- Born: July 11, 1982
- Disappeared: June 19, 2024 (aged 41) Paradise Island, Nassau, The Bahamas
- Status: Missing for 2 years, 1 month and 24 days
- Website: findtaylorcasey.com

= Disappearance of Taylor Casey =

Unsolved 2024 disappearance in the Bahamas

Taylor Casey (born July 11, 1982) is an American missing person who disappeared on June 19, 2024.

From Chicago, Casey is a transgender woman of color and youth advocate, as well as a veteran of the United States Army. The fact she was transgender was originally hidden by her family, due to fears of discrimination. In summer 2024, she traveled to the Sivananda Ashram Yoga Retreat on Paradise Island (a resort island in the Bahamas). She had been a yoga instructor since 2009. Her visit to the island came following a January 16, 2024 travel warning regarding sex crimes in the country.

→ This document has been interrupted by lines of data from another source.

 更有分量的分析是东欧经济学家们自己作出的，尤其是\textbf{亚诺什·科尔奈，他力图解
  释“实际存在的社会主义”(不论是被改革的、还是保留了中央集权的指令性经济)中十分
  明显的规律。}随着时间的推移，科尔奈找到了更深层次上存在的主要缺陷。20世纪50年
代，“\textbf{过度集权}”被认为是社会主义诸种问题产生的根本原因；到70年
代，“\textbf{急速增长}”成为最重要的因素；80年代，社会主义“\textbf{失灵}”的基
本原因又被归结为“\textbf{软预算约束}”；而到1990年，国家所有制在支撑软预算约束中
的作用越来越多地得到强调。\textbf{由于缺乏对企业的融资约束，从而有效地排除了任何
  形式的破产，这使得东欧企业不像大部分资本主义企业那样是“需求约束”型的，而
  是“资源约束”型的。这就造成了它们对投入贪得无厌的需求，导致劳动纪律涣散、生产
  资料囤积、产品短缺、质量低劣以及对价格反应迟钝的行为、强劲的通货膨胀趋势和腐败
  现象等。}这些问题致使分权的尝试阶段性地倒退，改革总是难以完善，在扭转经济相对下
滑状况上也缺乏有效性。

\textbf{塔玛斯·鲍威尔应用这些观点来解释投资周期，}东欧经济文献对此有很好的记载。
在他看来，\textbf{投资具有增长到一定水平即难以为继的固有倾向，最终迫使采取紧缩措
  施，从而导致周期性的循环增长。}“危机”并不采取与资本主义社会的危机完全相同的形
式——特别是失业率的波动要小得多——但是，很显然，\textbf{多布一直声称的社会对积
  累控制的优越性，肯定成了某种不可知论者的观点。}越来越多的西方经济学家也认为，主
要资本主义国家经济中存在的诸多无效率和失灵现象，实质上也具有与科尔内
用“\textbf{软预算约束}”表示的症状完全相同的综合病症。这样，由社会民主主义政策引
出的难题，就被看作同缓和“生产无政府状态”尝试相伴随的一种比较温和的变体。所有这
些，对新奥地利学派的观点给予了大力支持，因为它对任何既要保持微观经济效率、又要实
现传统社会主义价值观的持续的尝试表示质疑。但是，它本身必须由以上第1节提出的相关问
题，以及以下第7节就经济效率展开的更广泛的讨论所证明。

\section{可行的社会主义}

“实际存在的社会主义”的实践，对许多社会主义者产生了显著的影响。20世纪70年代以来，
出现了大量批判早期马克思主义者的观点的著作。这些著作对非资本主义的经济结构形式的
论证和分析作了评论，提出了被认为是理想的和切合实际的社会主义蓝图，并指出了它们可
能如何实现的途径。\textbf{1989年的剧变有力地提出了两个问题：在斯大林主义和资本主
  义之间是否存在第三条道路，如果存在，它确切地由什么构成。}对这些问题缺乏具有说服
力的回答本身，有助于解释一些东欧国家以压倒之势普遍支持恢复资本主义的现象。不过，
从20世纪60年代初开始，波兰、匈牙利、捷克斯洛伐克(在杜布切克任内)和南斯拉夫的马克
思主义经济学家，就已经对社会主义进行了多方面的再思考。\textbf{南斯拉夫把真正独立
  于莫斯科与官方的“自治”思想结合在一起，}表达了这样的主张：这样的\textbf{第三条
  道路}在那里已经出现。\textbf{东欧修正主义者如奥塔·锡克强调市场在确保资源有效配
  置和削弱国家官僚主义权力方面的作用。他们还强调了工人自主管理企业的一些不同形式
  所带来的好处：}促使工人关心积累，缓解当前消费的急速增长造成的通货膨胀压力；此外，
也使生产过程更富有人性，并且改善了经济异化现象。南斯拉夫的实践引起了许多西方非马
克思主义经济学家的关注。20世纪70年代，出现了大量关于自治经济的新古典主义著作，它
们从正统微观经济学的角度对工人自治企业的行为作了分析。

Casey was last seen the evening of June 18, 2024; the last time she and her mother, Collette Seymore, spoke, Seymore recalled sensing fear in Casey's voice. An unidentified man with a walkie-talkie, wearing a Boston Celtics baseball cap and black clothing was noticed near Casey that day. Casey was reported missing on June 19, after failing to attend yoga classes; she was confirmed missing by the Royal Bahamas Police Force on June 20.

In late July, authorities recovered Casey's iPhone and journal from the water after being led to their location by a search dog. Her family requested the Federal Bureau of Investigation search for her, citing possible discrimination from the Bahamas Police Force. Support for Casey came from Illinois senator Tammy Duckworth, the Embassy of the United States, Nassau and the Brave Space Alliance. Her family placed a $10,000 reward for information regarding her whereabouts.